Le coéquipier de Ned se tenait près de la porte et jetait un coup d’œil dans le couloir quand Ned ouvrit les yeux. Grier sursauta lorsque Ned l’appela doucement.
— Merde, fit Grier en se détournant vivement de la porte.
Le fusil à pompe avait décrit un arc de cercle pour couvrir Ned. Grier abaissa le canon de son arme vers le sol.
— Tu m’as fait une peur bleue, murmura-t-il.
— Tu es ici depuis longtemps ?
— Environ deux minutes.
Ned se mit sur son séant et serra son fusil contre lui. Il avait beau s’y attendre, c’était toujours un choc de se trouver ici de nouveau. Vraiment ici. Avec son coéquipier.
La pièce empestait. La peinture s’écaillait sur les murs. La moquette était moisie. Le sol était jonché d’ordures, les murs couverts de graffitis. À certains endroits, ils avaient été dessinés à l’aide d’excréments, devenus marron terne en séchant. Un homme suçait un pistolet. Une femme, avec un cobra sortant de son vagin, tenait un cœur sanglant dans sa main. BOUFFE TON FLINGUE, était-il écrit sous le premier dessin. Sois CELUI QUE J’AIME, proclamait l’autre inscription. Un autre dessin représentait deux hommes, l’un se faisant sodomiser par l’autre. ENTRE COÉQUIPIERS C’EST LE SUPER-PIED, était-il écrit sous celui-ci.

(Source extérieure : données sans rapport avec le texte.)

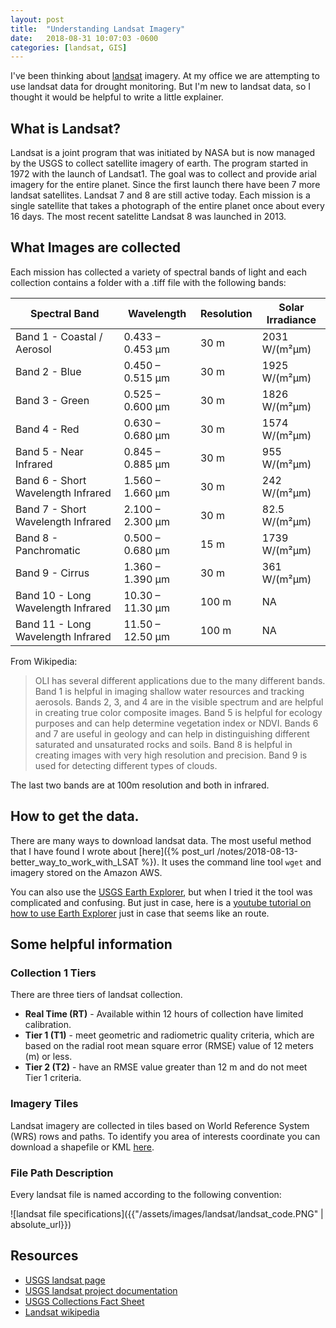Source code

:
 ```yaml
---
layout: post
title:  "Understanding Landsat Imagery"
date:   2018-08-31 10:07:03 -0600
categories: [landsat, GIS]
---
```


I've been thinking about [landsat](https://landsat.usgs.gov/) imagery. At my office we are attempting to use landsat data for drought monitoring. But I'm new to landsat data, so I thought it would be helpful to write a little explainer.

## What is Landsat?
Landsat is a joint program that was initiated by NASA but is now managed by the USGS to collect satellite imagery of earth. The program started in 1972 with the launch of Landsat1. The goal was to collect and provide arial imagery for the entire planet. Since the first launch there have been 7 more landsat satellites.  Landsat 7 and 8 are still active today. Each mission is a single satellite that takes a photograph of the entire planet once about every 16 days. The most recent satelitte Landsat 8 was launched in 2013.

## What Images are collected
Each mission has collected a variety of spectral bands of light and each collection contains a folder with a .tiff file with the following bands:

| Spectral Band                      | Wavelength       | Resolution | Solar Irradiance |
|------------------------------------|------------------|------------|------------------|
| Band 1 - Coastal / Aerosol         | 0.433 – 0.453 µm | 30 m       | 2031 W/(m²µm)    |
| Band 2 - Blue                      | 0.450 – 0.515 µm | 30 m       | 1925 W/(m²µm)    |
| Band 3 - Green                     | 0.525 – 0.600 µm | 30 m       | 1826 W/(m²µm)    |
| Band 4 - Red                       | 0.630 – 0.680 µm | 30 m       | 1574 W/(m²µm)    |
| Band 5 - Near Infrared             | 0.845 – 0.885 µm | 30 m       | 955 W/(m²µm)     |
| Band 6 - Short Wavelength Infrared | 1.560 – 1.660 µm | 30 m       | 242 W/(m²µm)     |
| Band 7 - Short Wavelength Infrared | 2.100 – 2.300 µm | 30 m       | 82.5 W/(m²µm)    |
| Band 8 - Panchromatic              | 0.500 – 0.680 µm | 15 m       | 1739 W/(m²µm)    |
| Band 9 - Cirrus                    | 1.360 – 1.390 µm | 30 m       | 361 W/(m²µm)     |
| Band 10 - Long Wavelength Infrared | 10.30 – 11.30 µm | 100 m      | NA               |
| Band 11 - Long Wavelength Infrared | 11.50 – 12.50 µm | 100 m      | NA               |

From Wikipedia:
> OLI has several different applications due to the many different bands. Band 1 is helpful in imaging shallow water resources and tracking aerosols. Bands 2, 3, and 4 are in the visible spectrum and are helpful in creating true color composite images. Band 5 is helpful for ecology purposes and can help determine vegetation index or NDVI. Bands 6 and 7 are useful in geology and can help in distinguishing different saturated and unsaturated rocks and soils. Band 8 is helpful in creating images with very high resolution and precision. Band 9 is used for detecting different types of clouds.

The last two bands are at 100m resolution and both in infrared.

## How to get the data.
There are many ways to download landsat data.  The most useful method that I have found I wrote about [here]({% post_url /notes/2018-08-13-better_way_to_work_with_LSAT %}).  It uses the command line tool `wget` and imagery stored on the Amazon AWS.

You can also use the [USGS Earth Explorer](https://earthexplorer.usgs.gov/), but when I tried it the tool was complicated and confusing.  But just in case, here is a [youtube tutorial on how to use Earth Explorer](https://www.youtube.com/watch?v=w4ZzqX5_W0o) just in case that seems like an route.

## Some helpful information
### Collection 1 Tiers
There are three tiers of landsat collection.
* **Real Time (RT)** - Available within 12 hours of collection have limited calibration.  
* **Tier 1 (T1)** - meet geometric and radiometric quality criteria, which are based on the radial root mean square error (RMSE) value of 12 meters (m) or less.
* **Tier 2 (T2)** -  have an RMSE value greater than 12 m and do not meet Tier 1 criteria.

### Imagery Tiles
Landsat imagery are collected in tiles based on World Reference System (WRS) rows and paths.  To identify you area of interests coordinate you can download a shapefile or KML [here](https://landsat.usgs.gov/pathrow-shapefiles).

### File Path Description
Every landsat file is named according to the following convention:

![landsat file specifications]({{"/assets/images/landsat/landsat_code.PNG" | absolute_url}})





## Resources
* [USGS landsat page](https://landsat.usgs.gov/)
* [USGS landsat project documentation](https://landsat.usgs.gov/project-documentation)
* [USGS Collections Fact Sheet](https://pubs.usgs.gov/fs/2018/3049/fs20183049.pdf)
* [Landsat wikipedia](https://en.wikipedia.org/wiki/Landsat_program)  
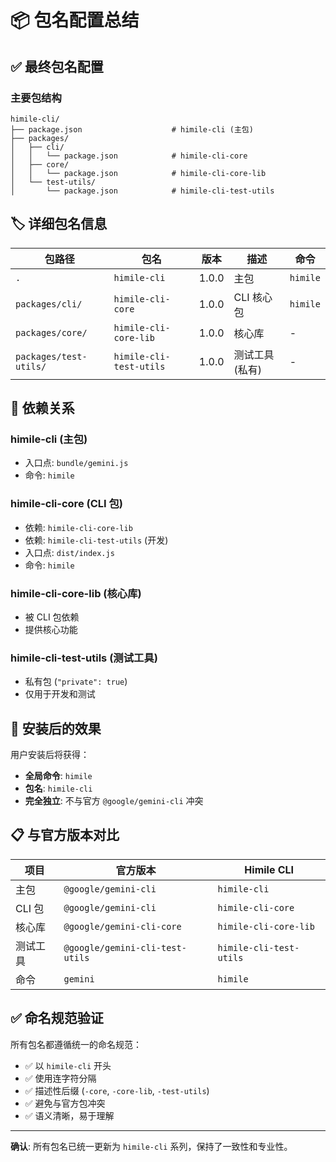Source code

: # 📦 包名配置总结

## ✅ 最终包名配置

### 主要包结构

```
himile-cli/
├── package.json                    # himile-cli (主包)
├── packages/
│   ├── cli/
│   │   └── package.json            # himile-cli-core
│   ├── core/
│   │   └── package.json            # himile-cli-core-lib
│   └── test-utils/
│       └── package.json            # himile-cli-test-utils
```

## 🏷️ 详细包名信息

| 包路径 | 包名 | 版本 | 描述 | 命令 |
|--------|------|------|------|------|
| `.` | `himile-cli` | 1.0.0 | 主包 | `himile` |
| `packages/cli/` | `himile-cli-core` | 1.0.0 | CLI 核心包 | `himile` |
| `packages/core/` | `himile-cli-core-lib` | 1.0.0 | 核心库 | - |
| `packages/test-utils/` | `himile-cli-test-utils` | 1.0.0 | 测试工具 (私有) | - |

## 🔗 依赖关系

### himile-cli (主包)
- 入口点: `bundle/gemini.js`
- 命令: `himile`

### himile-cli-core (CLI 包)
- 依赖: `himile-cli-core-lib`
- 依赖: `himile-cli-test-utils` (开发)
- 入口点: `dist/index.js`
- 命令: `himile`

### himile-cli-core-lib (核心库)
- 被 CLI 包依赖
- 提供核心功能

### himile-cli-test-utils (测试工具)
- 私有包 (`"private": true`)
- 仅用于开发和测试

## 🚀 安装后的效果

用户安装后将获得：
- **全局命令**: `himile`
- **包名**: `himile-cli`
- **完全独立**: 不与官方 `@google/gemini-cli` 冲突

## 📋 与官方版本对比

| 项目 | 官方版本 | Himile CLI |
|------|----------|------------|
| 主包 | `@google/gemini-cli` | `himile-cli` |
| CLI 包 | `@google/gemini-cli` | `himile-cli-core` |
| 核心库 | `@google/gemini-cli-core` | `himile-cli-core-lib` |
| 测试工具 | `@google/gemini-cli-test-utils` | `himile-cli-test-utils` |
| 命令 | `gemini` | `himile` |

## ✅ 命名规范验证

所有包名都遵循统一的命名规范：
- ✅ 以 `himile-cli` 开头
- ✅ 使用连字符分隔
- ✅ 描述性后缀 (`-core`, `-core-lib`, `-test-utils`)
- ✅ 避免与官方包冲突
- ✅ 语义清晰，易于理解

---

**确认**: 所有包名已统一更新为 `himile-cli` 系列，保持了一致性和专业性。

— Est-ce que cet endroit est réel ? demanda Grier tandis que Ned se levait.
— Que veux-tu dire ?
Grier haussa les épaules, mal à l’aise.
— Je ne peux pas m’empêcher de penser que je perds complètement les pédales, répondit-il. Si je suis en train de rêver… comment puis-je savoir que je ne rêve pas que tu es ici avec moi ?
— Des gens meurent ici, déclara Ned, ensuite leurs corps sont renvoyés dans le monde d’où ils étaient venus. C’est réel, non ? Qu’est-ce qu’il te faut de plus ?
— T’as probablement raison. Bon, que faisons-nous maintenant ? Nous avons fait la preuve de ce que nous avancions, d’accord ?
Ned songea aux officiers supérieurs se tenant derrière la glace sans tain. Ils les avaient vus disparaître tous les deux. Maintenant ils le croiraient.
— Alors, on repart ? demanda Grier.
— Et on se réveille comment ?
— Hein ? Merde… tu veux dire que nous sommes coincés ici jusqu’à… quand, Ned ?
— Du calme, Ernie. Nous sommes ici. Nous avons fait la preuve de ce que nous avancions. Nous allons devoir attendre un moment, c’est tout. Autant en profiter pour inspecter les lieux.
Il était loin de se sentir aussi calme que le ton de sa voix le laissait supposer, mais le fait d’exposer la situation prosaïquement produisit l’effet escompté. Il vit que Ernie se détendait, recouvrait son sang-froid pour se comporter à nouveau en flic. Le changement chez son coéquipier aida Ned à refréner ses propres peurs.
— Où veux-tu que nous…
Ned leva une main, interrompant Grier au milieu de sa phrase. Grier pencha la tête de côté, écouta attentivement, puis il entendit à son tour. Il y avait quelqu’un dans le couloir. Qui s’efforçait de ne pas faire de bruit. Se déplaçait très prudemment.
— En piste, chuchota Ned.
Les deux hommes se dirigèrent vers la porte, fusils pointés, le doigt sur la détente.